**Items from a data source**
▽

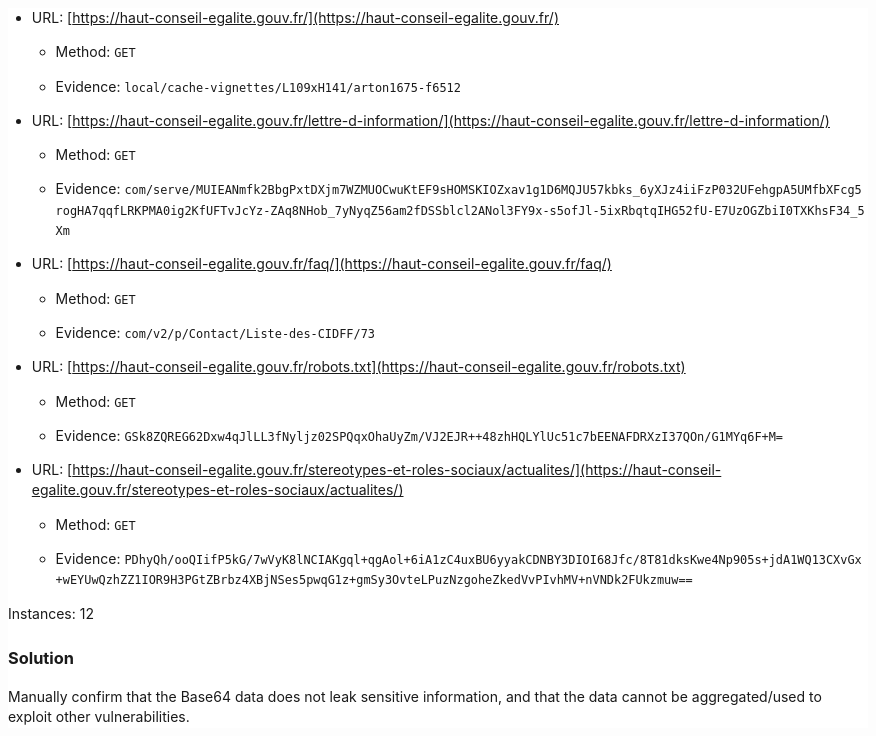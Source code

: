 * URL: [https://haut-conseil-egalite.gouv.fr/](https://haut-conseil-egalite.gouv.fr/)
  
  
  * Method: `GET`
  
  
  * Evidence: `local/cache-vignettes/L109xH141/arton1675-f6512`
  
  
  
  
* URL: [https://haut-conseil-egalite.gouv.fr/lettre-d-information/](https://haut-conseil-egalite.gouv.fr/lettre-d-information/)
  
  
  * Method: `GET`
  
  
  * Evidence: `com/serve/MUIEANmfk2BbgPxtDXjm7WZMUOCwuKtEF9sHOMSKIOZxav1g1D6MQJU57kbks_6yXJz4iiFzP032UFehgpA5UMfbXFcg5rogHA7qqfLRKPMA0ig2KfUFTvJcYz-ZAq8NHob_7yNyqZ56am2fDSSblcl2ANol3FY9x-s5ofJl-5ixRbqtqIHG52fU-E7UzOGZbiI0TXKhsF34_5Xm`
  
  
  
  
* URL: [https://haut-conseil-egalite.gouv.fr/faq/](https://haut-conseil-egalite.gouv.fr/faq/)
  
  
  * Method: `GET`
  
  
  * Evidence: `com/v2/p/Contact/Liste-des-CIDFF/73`
  
  
  
  
* URL: [https://haut-conseil-egalite.gouv.fr/robots.txt](https://haut-conseil-egalite.gouv.fr/robots.txt)
  
  
  * Method: `GET`
  
  
  * Evidence: `GSk8ZQREG62Dxw4qJlLL3fNyljz02SPQqxOhaUyZm/VJ2EJR++48zhHQLYlUc51c7bEENAFDRXzI37QOn/G1MYq6F+M=`
  
  
  
  
* URL: [https://haut-conseil-egalite.gouv.fr/stereotypes-et-roles-sociaux/actualites/](https://haut-conseil-egalite.gouv.fr/stereotypes-et-roles-sociaux/actualites/)
  
  
  * Method: `GET`
  
  
  * Evidence: `PDhyQh/ooQIifP5kG/7wVyK8lNCIAKgql+qgAol+6iA1zC4uxBU6yyakCDNBY3DIOI68Jfc/8T81dksKwe4Np905s+jdA1WQ13CXvGx+wEYUwQzhZZ1IOR9H3PGtZBrbz4XBjNSes5pwqG1z+gmSy3OvteLPuzNzgoheZkedVvPIvhMV+nVNDk2FUkzmuw==`
  
  
  
  
Instances: 12
  
### Solution
<p>Manually confirm that the Base64 data does not leak sensitive information, and that the data cannot be aggregated/used to exploit other vulnerabilities.</p>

△

**What to produce**
When a line of the records holds the word "information", copy that line.

**Answer below**
* URL: [https://haut-conseil-egalite.gouv.fr/lettre-d-information/](https://haut-conseil-egalite.gouv.fr/lettre-d-information/)
<p>Manually confirm that the Base64 data does not leak sensitive information, and that the data cannot be aggregated/used to exploit other vulnerabilities.</p>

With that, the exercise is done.